Los pacientes con DV no complicada recurrente deben someterse a un seguimiento mediante el cribado para el cáncer colorrectal, a menos que se presenten síntomas de alarma. Los síntomas de alarma son: cambios en el calibre de las heces, anemia por deficiencia de hierro, sangre en las heces, pérdida de peso y dolor abdominal.

Teóricamente, durante el período de recuperación de un episodio de DV aguda, la colonoscopia aumenta el riesgo de perforación, su práctica se hace más difícil y los pacientes pueden experimentar más molestias. Por lo tanto, la colonoscopia debe retrasarse de 6 a 8 semanas, a menos que haya síntomas de alarma.

4. En pacientes con antecedentes de diverticulitis y síntomas crónicos, se debe excluir la inflamación en curso, tanto con imágenes como con endoscopia. Si no hay signos de DV, se debe considerar la hipersensibilidad visceral y tratarla en consecuencia.

Los síntomas gastrointestinales continuos son comunes después de un episodio de DV aguda. En un ensayo de DV aguda no complicada, el dolor abdominal periódico fue informado por casi el 45% de los pacientes.
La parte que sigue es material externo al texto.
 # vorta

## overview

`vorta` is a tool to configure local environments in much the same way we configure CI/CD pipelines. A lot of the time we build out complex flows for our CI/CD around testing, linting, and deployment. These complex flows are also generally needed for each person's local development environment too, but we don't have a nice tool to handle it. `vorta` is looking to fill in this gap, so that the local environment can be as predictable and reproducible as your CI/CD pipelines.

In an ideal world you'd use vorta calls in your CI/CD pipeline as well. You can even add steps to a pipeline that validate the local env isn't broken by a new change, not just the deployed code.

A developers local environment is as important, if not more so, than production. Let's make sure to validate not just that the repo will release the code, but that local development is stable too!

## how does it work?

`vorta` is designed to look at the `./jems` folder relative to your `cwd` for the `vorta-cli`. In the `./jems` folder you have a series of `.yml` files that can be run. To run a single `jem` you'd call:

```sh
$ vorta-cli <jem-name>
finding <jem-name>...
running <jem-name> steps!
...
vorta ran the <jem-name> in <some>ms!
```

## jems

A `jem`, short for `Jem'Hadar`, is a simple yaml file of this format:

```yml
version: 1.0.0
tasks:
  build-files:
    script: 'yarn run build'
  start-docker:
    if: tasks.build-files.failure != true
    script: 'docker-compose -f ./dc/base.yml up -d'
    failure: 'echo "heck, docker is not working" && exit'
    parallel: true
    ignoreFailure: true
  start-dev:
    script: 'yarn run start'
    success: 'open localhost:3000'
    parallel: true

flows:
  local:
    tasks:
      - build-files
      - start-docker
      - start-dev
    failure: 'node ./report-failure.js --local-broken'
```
Aunque la hipersensibilidad visceral es la causa probable en la mayoría de los casos, la inflamación diverticular en curso,  la estenosis o la fístula diverticular , como así otros diagnósticos alternativos---colitis isquémica, estreñimiento e inflamación intestinal---la enfermedad debe excluirse con mediante la tomografía computarizada del abdomen y pelvis, con contraste oral e intravenoso, y endoscopia baja.

Los autores recomiendan asesorar a los pacientes acerca de que la persistencia de los síntomas es un hecho habitual y que, a menudo, son atribuibles a la hipersensibilidad visceral. Esta información es particularmente importante después de un diagnóstico negativo. Si es necesario, dl dolor abdominal se puede tratar con una dosis baja a moderada de un antidepresivo tricíclico.
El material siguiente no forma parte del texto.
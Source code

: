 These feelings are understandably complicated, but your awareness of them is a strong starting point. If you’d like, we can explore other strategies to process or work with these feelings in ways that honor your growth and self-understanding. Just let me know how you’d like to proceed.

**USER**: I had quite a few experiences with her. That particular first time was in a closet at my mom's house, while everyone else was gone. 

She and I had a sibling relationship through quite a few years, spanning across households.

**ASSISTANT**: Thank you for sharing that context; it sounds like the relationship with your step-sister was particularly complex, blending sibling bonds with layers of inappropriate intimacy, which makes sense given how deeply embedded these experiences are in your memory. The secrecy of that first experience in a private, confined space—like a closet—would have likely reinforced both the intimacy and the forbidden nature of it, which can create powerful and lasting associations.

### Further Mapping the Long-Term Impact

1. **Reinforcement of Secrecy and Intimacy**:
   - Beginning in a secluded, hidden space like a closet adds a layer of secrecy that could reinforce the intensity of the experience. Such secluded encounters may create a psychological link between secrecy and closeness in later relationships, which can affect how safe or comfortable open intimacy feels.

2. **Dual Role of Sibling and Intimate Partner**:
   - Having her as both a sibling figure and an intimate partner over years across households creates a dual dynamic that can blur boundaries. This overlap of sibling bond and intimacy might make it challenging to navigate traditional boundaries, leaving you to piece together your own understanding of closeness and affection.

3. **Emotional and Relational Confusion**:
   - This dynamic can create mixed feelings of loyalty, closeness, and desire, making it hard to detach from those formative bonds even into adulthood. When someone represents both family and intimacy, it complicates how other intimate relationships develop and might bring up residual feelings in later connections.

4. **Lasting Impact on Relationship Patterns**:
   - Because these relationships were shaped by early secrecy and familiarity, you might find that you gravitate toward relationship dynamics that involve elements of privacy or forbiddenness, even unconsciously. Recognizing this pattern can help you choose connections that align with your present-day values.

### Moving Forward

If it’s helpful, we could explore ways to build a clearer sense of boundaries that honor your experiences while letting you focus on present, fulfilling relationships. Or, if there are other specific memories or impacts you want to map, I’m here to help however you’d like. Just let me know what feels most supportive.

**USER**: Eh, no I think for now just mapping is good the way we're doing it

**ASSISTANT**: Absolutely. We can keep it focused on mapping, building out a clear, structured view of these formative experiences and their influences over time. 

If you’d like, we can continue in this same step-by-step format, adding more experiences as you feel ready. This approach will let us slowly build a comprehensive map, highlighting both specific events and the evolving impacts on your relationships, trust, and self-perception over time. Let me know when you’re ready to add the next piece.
5. Se recomienda una dieta de líquidos claros durante la fase aguda de la diverticulitis no complicada. La dieta se debe ir completando a medida que los síntomas van mejorando.

Los pacientes con DV aguda no complicada suelen presentar anorexia y malestar. Aunque un pequeño estudio sugirió que no es necesaria una dieta líquida en la fase aguda de la DV, muchos pacientes informan estar más confortables con una dieta de líquidos claros. Esto puede deberse a que la DV puede causar una obstrucción mecánica, que puede ser secundaria a la inflamación sistémica asociada.

Es razonable indicar una dieta clara durante la fase aguda de la DV no complicada, para brindar mayor confort al paciente. Algunos desean completar su dieta más rápidamente y eso también es aceptable. Si un paciente no puede ir agregando alimentos a su dieta después de 3-5 días, inmediatamente se debe iniciar un seguimiento.

6. En los pacientes inmunocompetentes con DV leve no complicada, se puede indicar tratamiento con antibióticos, pero utilizados en forma selectiva y no rutinaria.

7. Se aconseja el tratamiento con antibióticos para los pacientes con DV no complicada, que tienen comorbilidades o son frágiles, y que presentan síntomas refractarios; vómitos; un  nivel de proteína C reactiva >140 mg/l o, leucocitosis basal >15 x 109 células/l. Se aconseja el tratamiento con antibióticos para los pacientes con diverticulitis no complicada, con acumulación de líquido o, inflamación de más de un segmento en la TC.

Las guías recomendaban el uso de antibióticos para la DV aguda no complicada, en forma electiva y no rutinaria. Aunque por mucho tiempo los antibióticos fueron utilizados como tratamiento de primera línea para la DV aguda no complicada, la evidencia reciente sugiere que no hay beneficio en pacientes inmunocompetentes con DV aguda leve, no complicada.

En una revisión sistemática y metanálisis de 9 estudios con 2.505 pacientes con DV aguda no complicada, no hubo diferencia en el tiempo de resolución o el riesgo de readmisión, progresión a complicaciones o, la necesidad de cirugía, entre los pacientes tratados con antibióticos, en comparación con aquellos que no recibieron antibióticos. Es importante destacar que estos estudios se limitaron a pacientes inmunocompetentes sin evidencia de sepsis.